== Segment start ==

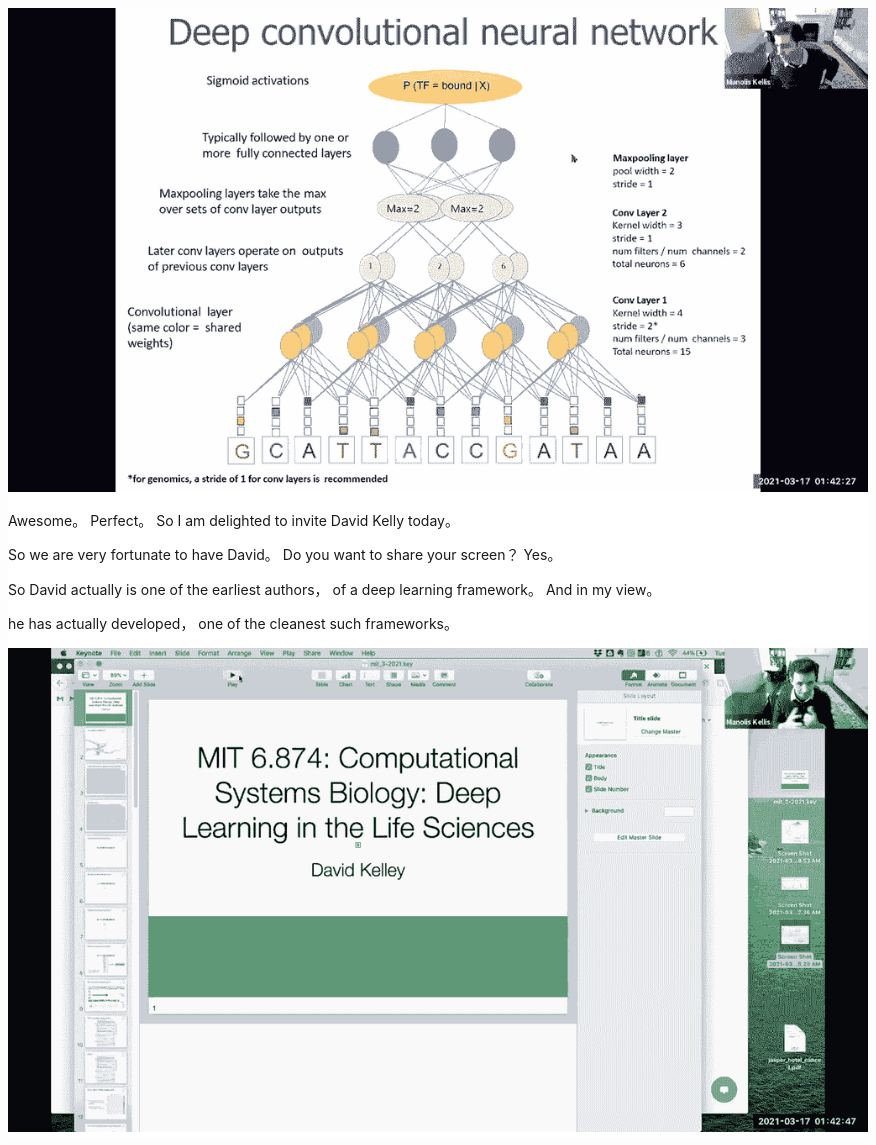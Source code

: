 ![](img/30fe4a0adfb81bdd020ed4813ab16e50_27.png)

 Awesome。 Perfect。 So I am delighted to invite David Kelly today。

 So we are very fortunate to have David。 Do you want to share your screen？ Yes。

 So David actually is one of the earliest authors， of a deep learning framework。 And in my view。

 he has actually developed， one of the cleanest such frameworks。



![](img/30fe4a0adfb81bdd020ed4813ab16e50_29.png)
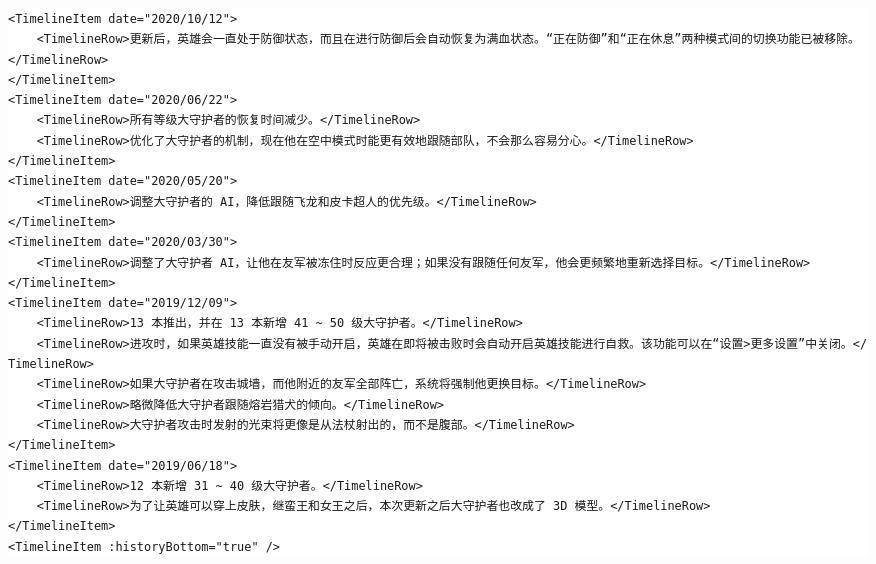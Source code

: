     <TimelineItem date="2020/10/12">
        <TimelineRow>更新后，英雄会一直处于防御状态，而且在进行防御后会自动恢复为满血状态。“正在防御”和“正在休息”两种模式间的切换功能已被移除。</TimelineRow>
    </TimelineItem>
    <TimelineItem date="2020/06/22">
        <TimelineRow>所有等级大守护者的恢复时间减少。</TimelineRow>
        <TimelineRow>优化了大守护者的机制，现在他在空中模式时能更有效地跟随部队，不会那么容易分心。</TimelineRow>
    </TimelineItem>
    <TimelineItem date="2020/05/20">
        <TimelineRow>调整大守护者的 AI，降低跟随飞龙和皮卡超人的优先级。</TimelineRow>
    </TimelineItem>
    <TimelineItem date="2020/03/30">
        <TimelineRow>调整了大守护者 AI，让他在友军被冻住时反应更合理；如果没有跟随任何友军，他会更频繁地重新选择目标。</TimelineRow>
    </TimelineItem>
    <TimelineItem date="2019/12/09">
        <TimelineRow>13 本推出，并在 13 本新增 41 ~ 50 级大守护者。</TimelineRow>
        <TimelineRow>进攻时，如果英雄技能一直没有被手动开启，英雄在即将被击败时会自动开启英雄技能进行自救。该功能可以在“设置>更多设置”中关闭。</TimelineRow>
        <TimelineRow>如果大守护者在攻击城墙，而他附近的友军全部阵亡，系统将强制他更换目标。</TimelineRow>
        <TimelineRow>略微降低大守护者跟随熔岩猎犬的倾向。</TimelineRow>
        <TimelineRow>大守护者攻击时发射的光束将更像是从法杖射出的，而不是腹部。</TimelineRow>
    </TimelineItem>
    <TimelineItem date="2019/06/18">
        <TimelineRow>12 本新增 31 ~ 40 级大守护者。</TimelineRow>
        <TimelineRow>为了让英雄可以穿上皮肤，继蛮王和女王之后，本次更新之后大守护者也改成了 3D 模型。</TimelineRow>
    </TimelineItem>
    <TimelineItem :historyBottom="true" />
</Timeline>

== Segment end ==

_EXERCISE DIRECTIONS_
Starting at the first line of the entries, restate word for word everything through the line that holds "So we are very", both ends included, but omit any pictures.

_EXPECTED ANSWER_
Source code

: ![](img/30fe4a0adfb81bdd020ed4813ab16e50_27.png)

 Awesome。 Perfect。 So I am delighted to invite David Kelly today。

 So we are very fortunate to have David。 Do you want to share your screen？ Yes。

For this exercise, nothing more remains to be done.